Replacements and Rhetoric

With the death of long-time Supreme Court justice Ruth Bader Ginsburg, the battle over her replacement begins. At least the public battle. Have no fear, folks on both sides of the political aisle have long been considering how this would go down, and her unfortunate failing health in the last year only accelerated those back room discussions. But now that she’s gone, you and I begin to be privy to the battle over her replacement.

The battle is accentuated because Ginsburg was noted for her steadfast ideological concerns over issues of reproductive health and gender. It’s unfortunate that the career of anyone should be boiled down to issues that probably occupied a relatively small percentage of her 27-year tenure, but there it is. Those who share her ideological views are adamant that her successor must embody those same ideological views and carry on her legacy. Those who disagree with her ideology see an opportunity to create long-lasting change in the Supreme Court.

Obviously, this disagreement is going to cause problems. And the problems have already begun. Prominent liberals are already threating violence if RBG’s seat is filled by the Republican controlled Senate and Oval Office prior to the election (and before the possibility of a shift in control to the Democrats of one or both branches of government).

Speaking of government and branches. Y’all remember your basic civics lessons, right? The division of our government into three different branches – Executive, Legislative and Judicial? Checks and balances, to ensure that no one person or group gains to great control over things? And as part of this checks and balances system, Supreme Court vacancies are filled by Presidential appointment with Senate approval (a process some have humorously expanded)?

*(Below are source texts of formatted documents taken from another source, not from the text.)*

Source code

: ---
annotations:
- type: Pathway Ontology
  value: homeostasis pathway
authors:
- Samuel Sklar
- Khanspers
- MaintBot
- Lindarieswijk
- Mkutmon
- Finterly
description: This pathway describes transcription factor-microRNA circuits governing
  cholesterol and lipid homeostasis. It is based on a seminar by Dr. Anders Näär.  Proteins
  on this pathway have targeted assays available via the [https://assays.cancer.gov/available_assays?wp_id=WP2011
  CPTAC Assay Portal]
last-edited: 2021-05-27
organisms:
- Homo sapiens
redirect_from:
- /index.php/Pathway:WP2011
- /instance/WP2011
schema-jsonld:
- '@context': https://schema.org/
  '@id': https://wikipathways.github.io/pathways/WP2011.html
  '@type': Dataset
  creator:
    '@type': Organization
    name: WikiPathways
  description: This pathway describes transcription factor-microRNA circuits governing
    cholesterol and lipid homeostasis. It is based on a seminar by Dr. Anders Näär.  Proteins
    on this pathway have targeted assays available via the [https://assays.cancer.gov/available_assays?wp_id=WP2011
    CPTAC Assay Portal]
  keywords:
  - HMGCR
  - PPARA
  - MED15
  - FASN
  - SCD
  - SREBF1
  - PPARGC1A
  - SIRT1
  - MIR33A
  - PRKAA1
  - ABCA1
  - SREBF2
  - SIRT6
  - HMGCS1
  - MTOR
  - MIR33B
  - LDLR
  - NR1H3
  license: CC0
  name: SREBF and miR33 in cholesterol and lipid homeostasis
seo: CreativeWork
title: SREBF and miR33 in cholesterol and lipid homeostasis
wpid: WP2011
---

It’s all about balance, presumably. And the funny thing about balance is that it’s rarely a matter of stasis. Like driver’s education used to teach, staying between the lane markers requires constant adjustments, which means at any given point in time you might be straying a bit to the left or a bit to the right, but through constant corrections you hopefully stay in your own lane and don’t go veering off the road. Or into someone else.

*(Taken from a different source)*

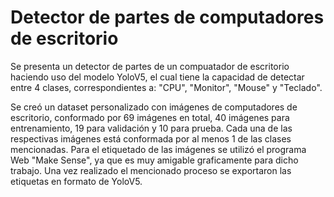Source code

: # Detector de partes de computadores de escritorio

Se presenta un detector de partes de un compuatador de escritorio haciendo uso del modelo YoloV5, el cual tiene la capacidad de detectar entre 4 clases, correspondientes a: "CPU", "Monitor", "Mouse" y "Teclado".

Se creó un dataset personalizado con imágenes de computadores de escritorio, conformado por 69 imágenes en total, 40 imágenes para entrenamiento, 19 para validación y 10 para prueba. Cada una de las respectivas imágenes está conformada por al menos 1 de las clases mencionadas.
Para el etiquetado de las imágenes se utilizó el programa Web "Make Sense", ya que es muy amigable graficamente para dicho trabajo. Una vez realizado el mencionado proceso se exportaron las etiquetas en formato de YoloV5.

Ginsburg apparently forgot this concept when she allowed herself to disparage the process of checks and balances and judicial appointments. And both she and her supporters conveniently forget (and the media certainly isn’t going to help us with a pertinent history lesson) that Ginsburg replaced someone else, a Supreme Court justice by the name of Byron White. White was appointed to the Supreme Court by John F. Kennedy. White cast a dissenting vote in Roe v. Wade, meaning he voted against legalizing abortion. He also voted not only to outlaw capital punishment but to reinstate it under allegedly better legal conditions.

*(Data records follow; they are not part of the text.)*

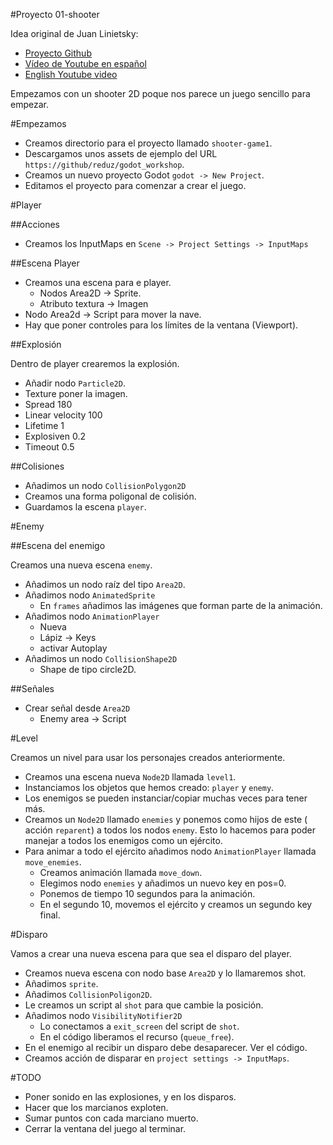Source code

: 

#Proyecto 01-shooter

Idea original de Juan Linietsky:
* [Proyecto Github](https://github.com/reduz/godot_workshop)
* [Vídeo de Youtube en español](https://www.youtube.com/watch?v=XEkePR_3BU8) 
* [English Youtube video](https://www.youtube.com/watch?v=9GPIeeJXBLc)

Empezamos con un shooter 2D poque nos parece un juego sencillo para empezar.

#Empezamos

* Creamos directorio para el proyecto llamado `shooter-game1`.
* Descargamos unos assets de ejemplo del URL `https://github/reduz/godot_workshop`.
* Creamos un nuevo proyecto Godot `godot -> New Project`.
* Editamos el proyecto para comenzar a crear el juego.

#Player

##Acciones

* Creamos los InputMaps en `Scene -> Project Settings -> InputMaps`

##Escena Player
* Creamos una escena para e player.
    * Nodos Area2D -> Sprite.
    * Atributo textura -> Imagen
* Nodo Area2d -> Script para mover la nave.
* Hay que poner controles para los límites de la ventana (Viewport).

##Explosión

Dentro de player crearemos la explosión.
* Añadir nodo `Particle2D`.
* Texture poner la imagen.
* Spread 180
* Linear velocity 100
* Lifetime 1
* Explosiven 0.2
* Timeout 0.5

##Colisiones

* Añadimos un nodo `CollisionPolygon2D`
* Creamos una forma poligonal de colisión.
* Guardamos la escena `player`.

#Enemy

##Escena del enemigo

Creamos una nueva escena `enemy`.
* Añadimos un nodo raíz del tipo `Area2D`.
* Añadimos nodo `AnimatedSprite`
    * En `frames` añadimos las imágenes que forman parte de la animación.
* Añadimos nodo `AnimationPlayer`
    * Nueva
    * Lápiz -> Keys
    * activar Autoplay
* Añadimos un nodo `CollisionShape2D`
    * Shape de tipo circle2D.

##Señales
* Crear señal desde `Area2D`
    * Enemy area -> Script

#Level

Creamos un nivel para usar los personajes creados anteriormente.

* Creamos una escena nueva `Node2D` llamada `level1`.
* Instanciamos los objetos que hemos creado: `player` y `enemy`.
* Los enemigos se pueden instanciar/copiar muchas veces para tener más.
* Creamos un `Node2D` llamado `enemies` y ponemos como hijos de este ( acción `reparent`)
a todos los nodos `enemy`. Esto lo hacemos para poder manejar a todos los
enemigos como un ejército.
* Para animar a todo el ejército añadimos nodo `AnimationPlayer` llamada `move_enemies`.
    * Creamos animación llamada `move_down`.
    * Elegimos nodo `enemies` y añadimos un nuevo key en pos=0.
    * Ponemos de tiempo 10 segundos para la animación.
    * En el segundo 10, movemos el ejército y creamos un segundo key final.

#Disparo

Vamos a crear una nueva escena para que sea el disparo del player.
* Creamos nueva escena con nodo base `Area2D` y lo llamaremos shot.
* Añadimos `sprite`.
* Añadimos `CollisionPoligon2D`.
* Le creamos un script al `shot` para que cambie la posición.
* Añadimos nodo `VisibilityNotifier2D`
    * Lo conectamos a  `exit_screen` del script de `shot`.
    * En el código liberamos el recurso (`queue_free`).
* En el enemigo al recibir un disparo debe desaparecer. Ver el código.
* Creamos acción de disparar en `project settings -> InputMaps`.

#TODO

* Poner sonido en las explosiones, y en los disparos.
* Hacer que los marcianos exploten.
* Sumar puntos con cada marciano muerto.
* Cerrar la ventana del juego al terminar.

So Ginsburg herself hardly carried on the ideological bent of her predecessor. I’m sure if someone had suggested to her at any point in her career that her duty was to carry on the ideological leanings of a particular predecessor, she would have dismissed the idea as ludicrous and odious. It’s unfortunate if she really did express a desire that the process should be short-circuited intentionally, and that others would take the opinion or wish of any single person, no matter how beloved, as a pretext for a call to violence on a national level.

Supreme Court appointments are usually passionate affairs, at least in the last 40 years. The decisions have long-term effects on judicial rulings that impact law on a national level. It’s right that people want to see someone they agree with given the honor of serving in this capacity. But it’s unconscionable that anyone would advocate violence or a deliberate disrespect of the mechanisms that protect all of us by rule of law. Our elected legislators are quite good at utilizing or inventing all manner of mechanisms to sway things in their preferred direction, and there has only been one Supreme Court Justice nominated to the position in an election year (early in 1988, rather than a month or two before the election). But to call for violence, as though the law of the land has now become mob rule or might-makes-right is a sign of just how dangerous our current cultural and societal situation is.

And a sign of how important the law has become – or not become – whether at the Supreme Court level or otherwise.